╔══

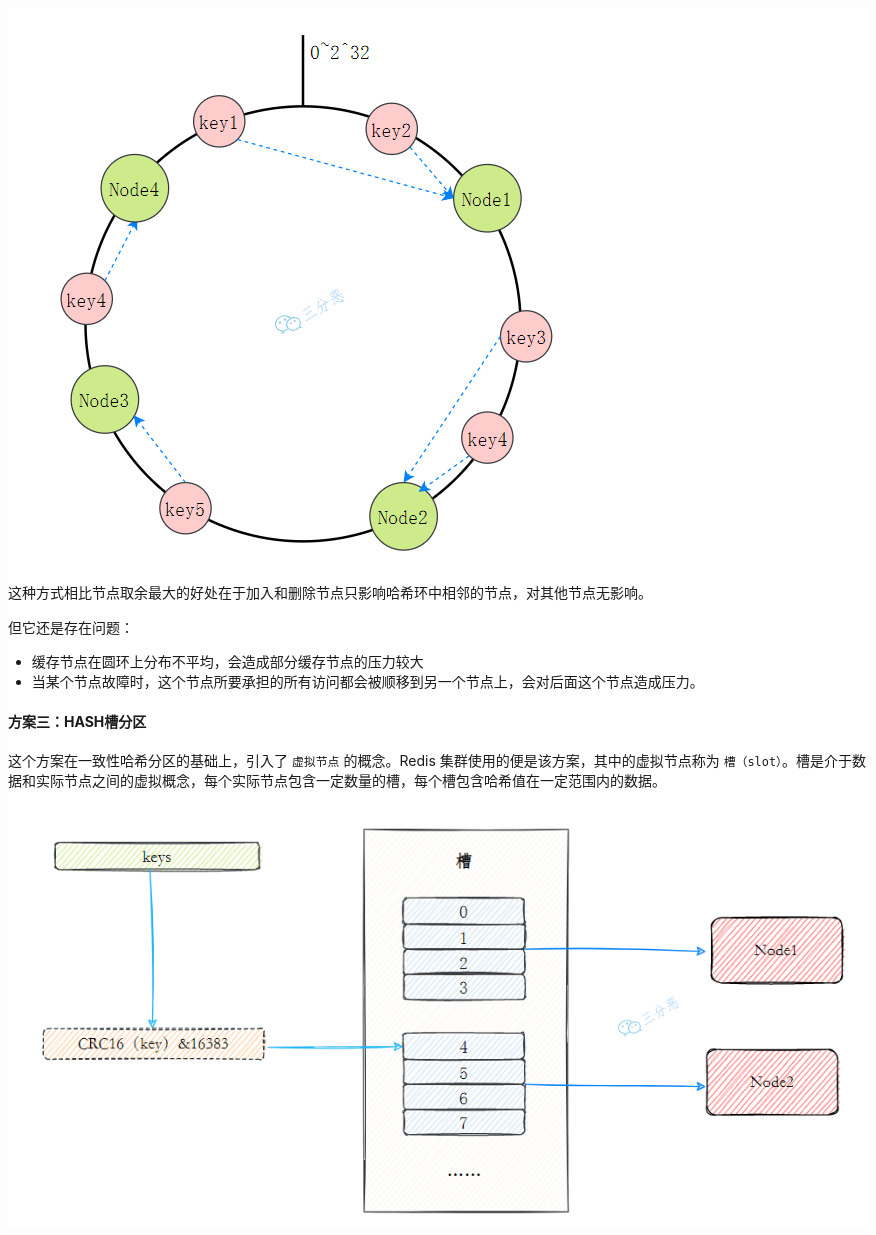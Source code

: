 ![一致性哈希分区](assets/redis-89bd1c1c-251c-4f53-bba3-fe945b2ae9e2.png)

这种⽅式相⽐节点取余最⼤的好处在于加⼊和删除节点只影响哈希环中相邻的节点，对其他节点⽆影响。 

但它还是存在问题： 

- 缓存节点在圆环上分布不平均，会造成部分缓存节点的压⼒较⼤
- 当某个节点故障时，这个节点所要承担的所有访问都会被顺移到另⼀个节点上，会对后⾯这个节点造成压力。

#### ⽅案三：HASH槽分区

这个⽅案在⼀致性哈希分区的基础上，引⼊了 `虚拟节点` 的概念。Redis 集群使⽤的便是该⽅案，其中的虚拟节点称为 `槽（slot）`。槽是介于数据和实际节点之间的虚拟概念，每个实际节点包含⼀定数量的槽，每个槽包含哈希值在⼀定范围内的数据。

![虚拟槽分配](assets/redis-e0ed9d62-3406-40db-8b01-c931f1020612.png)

╚══
╔══

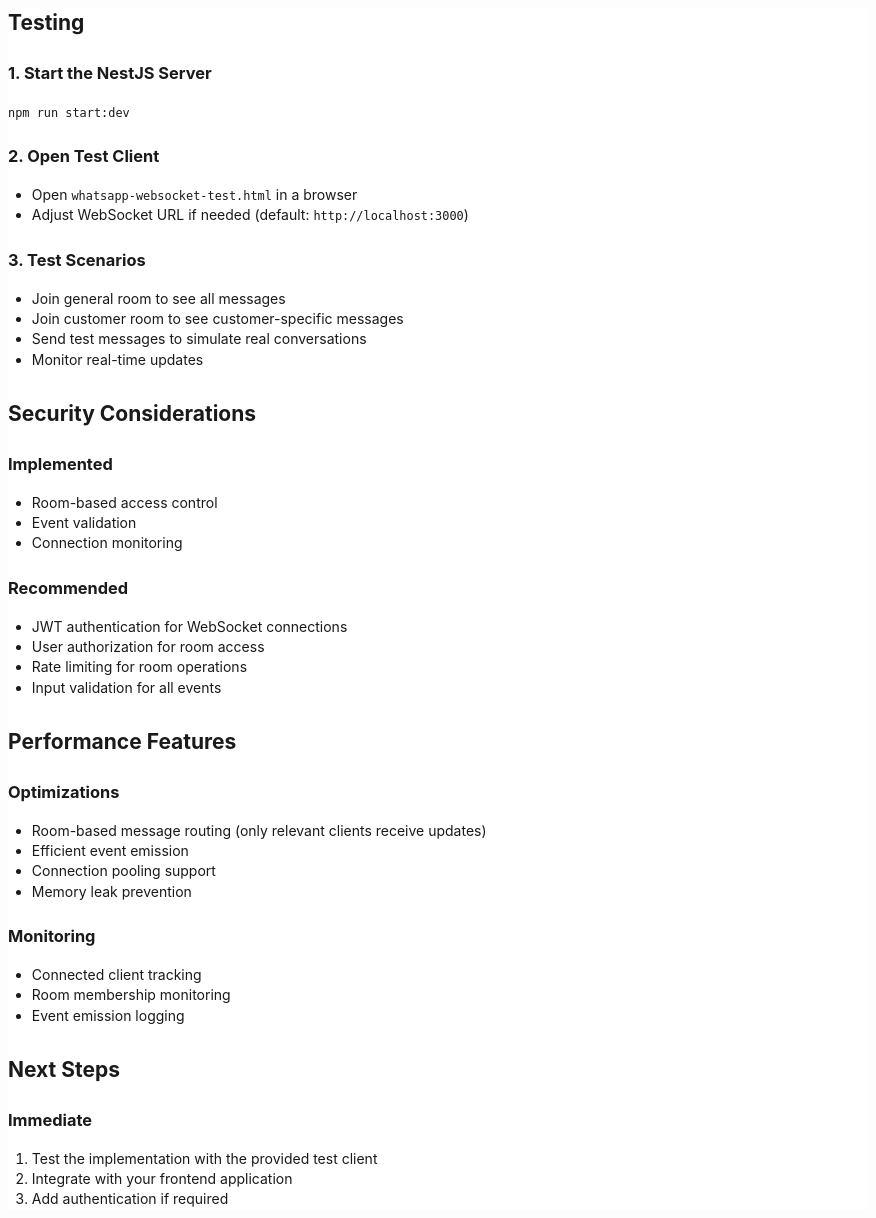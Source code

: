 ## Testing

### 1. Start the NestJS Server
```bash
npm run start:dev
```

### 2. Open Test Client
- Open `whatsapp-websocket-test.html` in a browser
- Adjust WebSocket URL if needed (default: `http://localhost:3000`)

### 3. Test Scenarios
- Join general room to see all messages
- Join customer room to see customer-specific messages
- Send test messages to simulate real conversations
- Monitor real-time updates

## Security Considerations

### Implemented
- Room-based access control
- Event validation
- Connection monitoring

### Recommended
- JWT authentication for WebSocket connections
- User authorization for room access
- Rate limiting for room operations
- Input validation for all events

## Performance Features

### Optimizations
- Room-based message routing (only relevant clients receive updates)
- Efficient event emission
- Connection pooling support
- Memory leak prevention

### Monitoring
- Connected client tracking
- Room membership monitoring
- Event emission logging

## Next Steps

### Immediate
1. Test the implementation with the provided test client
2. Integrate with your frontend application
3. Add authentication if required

╚══

▸ YOUR INSTRUCTIONS
Find the line with "- Rate limiting for room operations" in the entries above. Retype it and each line after it, exactly, through the line with "3. Add authentication if required", and stop there.

▸ RESULT
- Rate limiting for room operations
- Input validation for all events

## Performance Features

### Optimizations
- Room-based message routing (only relevant clients receive updates)
- Efficient event emission
- Connection pooling support
- Memory leak prevention

### Monitoring
- Connected client tracking
- Room membership monitoring
- Event emission logging

## Next Steps

### Immediate
1. Test the implementation with the provided test client
2. Integrate with your frontend application
3. Add authentication if required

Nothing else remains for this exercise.